The subcommittee, with Lee’s leadership, will continue its oversight of antitrust law and policy, as well as oversight of antitrust enforcement and competition policy at the Department of Justice and the Federal Trade Commission. In the past, the subcommittee has reviewed both antitrust conduct cases and mergers, including Google’s placement of search results and the Comcast – Time Warner Cable proposed merger. With respect to the Comcast – Time Warner merger, Lee and Klobuchar sent a joint letter to Attorney General Eric Holder and FCC Chairman Tom Wheeler in November asking that the agencies give the Comcast – Time Warner merger appropriate scrutiny. Specifically, Lee and Klobuchar asked the agencies to assess the merger’s potential “effect on the ability of independent programmers to enter and thrive in the video content market.” Lee and Klobuchar, however, took no position on whether the agencies should approve the merger.
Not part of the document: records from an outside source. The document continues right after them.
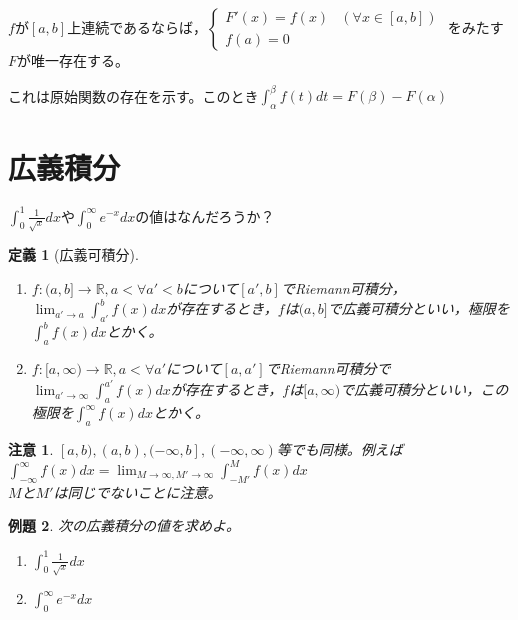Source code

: \documentclass[dvipdfmx,a4j,10pt]{jsarticle}
\theoremstyle{mystyle1}
\newtheorem{dfn}{定義}[part]
\newtheorem{ex}[dfn]{例題}
\theoremstyle{mystyle2}
\newtheorem{note}{注意}
\begin{document}
\begin{framed}
    $f$が$[a,b]$上連続であるならば，$
    \begin{cases}
    F'(x)=f(x) & (\forall x\in[a,b])\\
    f(a)=0 & \
    \end{cases}
    $
    をみたす$F$が唯一存在する。
\end{framed}

これは原始関数の存在を示す。このとき$\displaystyle\int_\alpha^\beta f(t)dt=F(\beta)-F(\alpha)$

\newpage

\section{広義積分}
$\displaystyle \int_0^1\frac{1}{\sqrt{x}}dx$や$\displaystyle \int_0^\infty e^{-x}dx$の値はなんだろうか？

\begin{framed}
    \begin{dfn}[広義可積分]\label{def11.1}\
        \begin{enumerate}
            \item
            $f:(a,b]\to\mathbb{R},a<\forall a'<b$について$[a',b]$でRiemann可積分，$\displaystyle\lim_{a'\to a}\int_{a'}^b f(x)dx$が存在するとき，$f$は$(a,b]$で広義可積分といい，極限を$\displaystyle\int_a^b f(x)dx$とかく。\footnotemark
            \item
            $f:[a,\infty)\to\mathbb{R},a<\forall a'$について$[a,a']$でRiemann可積分で$\displaystyle\lim_{a'\to\infty}\int_a^{a'}f(x)dx$が存在するとき，$f$は$[a,\infty)$で広義可積分といい，この極限を$\displaystyle\int_a^\infty f(x)dx$とかく。
        \end{enumerate}
    \end{dfn}
\end{framed}

\begin{note}
    $[a,b),(a,b),(-\infty,b],(-\infty,\infty)$等でも同様。例えば$\displaystyle\int_{-\infty}^\infty f(x)dx=\lim_{M\to\infty,M'\to\infty}\int_{-M'}^M f(x)dx$\\
    $M$と$M'$は同じでないことに注意。
\end{note}

\begin{shaded}
    \begin{ex}\label{ex2.44} 次の広義積分の値を求めよ。
        \begin{enumerate}
            \item $\displaystyle\int_0^1\frac{1}{\sqrt{x}}dx$
            \item $\displaystyle\int_0^\infty e^{-x}dx$
        \end{enumerate}
    \end{ex}
\end{shaded}
\end{document}

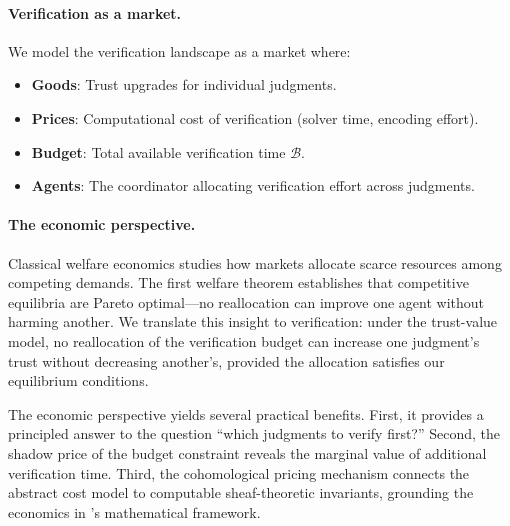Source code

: \documentclass[11pt]{article}
\newcommand{\VerifBudget}{\mathcal{B}}
\begin{document}
\paragraph{Verification as a market.}
We model the verification landscape as a market where:
\begin{itemize}[noitemsep]
  \item \textbf{Goods}: Trust upgrades for individual judgments.
  \item \textbf{Prices}: Computational cost of verification
        (solver time, encoding effort).
  \item \textbf{Budget}: Total available verification time
        $\VerifBudget$.
  \item \textbf{Agents}: The coordinator allocating verification
        effort across judgments.
\end{itemize}

\paragraph{The economic perspective.}
Classical welfare economics studies how markets allocate scarce resources
among competing demands.  The first welfare theorem establishes that
competitive equilibria are Pareto optimal---no reallocation can improve
one agent without harming another.  We translate this insight to
verification: under the trust-value model, no reallocation of the
verification budget can increase one judgment's trust without decreasing
another's, provided the allocation satisfies our equilibrium conditions.

The economic perspective yields several practical benefits.  First,
it provides a principled answer to the question ``which judgments to
verify first?''  Second, the shadow price of the budget constraint
reveals the marginal value of additional verification time.  Third,
the cohomological pricing mechanism connects the abstract cost model
to computable sheaf-theoretic invariants, grounding the economics in
\JuGeo's mathematical framework.
\end{document}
Last term, Klobuchar sponsored a railroad enforcement bill (the Railroad Antitrust Enforcement Act of 2013) and a pay-for-delay generic drug bill (Preserve Access to Affordable Generics Act). Neither bill passed the Senate, and all bills from last term now have expired.

Lee, in his role as ranking member, has questioned the DOJ and FTC on antitrust enforcement issues. For example, during the April 2013 Senate antitrust oversight hearing, Lee, as ranking member, asked witnesses William Baer, then DOJ Assistant Attorney General for the Antitrust Division, and Edith Ramirez, FTC Chairwoman, about the agencies’ different preliminary injunction standards and the practical impact of the different standards. During the hearing, Lee also questioned Baer and Ramirez about the agencies’ plans to issue antitrust guidance on DOJ Section 2 enforcement and the bounds of FTC authority under Section 5 of the FTC Act. Specifically, Lee commented on the DOJ’s decision in 2008 to withdraw its Sherman Act Section 2 report, and Lee noted that several current and past commissioners asserted the FTC lacked “regulatory humility” with respect to the bounds of the FTC’s authority under Section 5 of the FTC Act.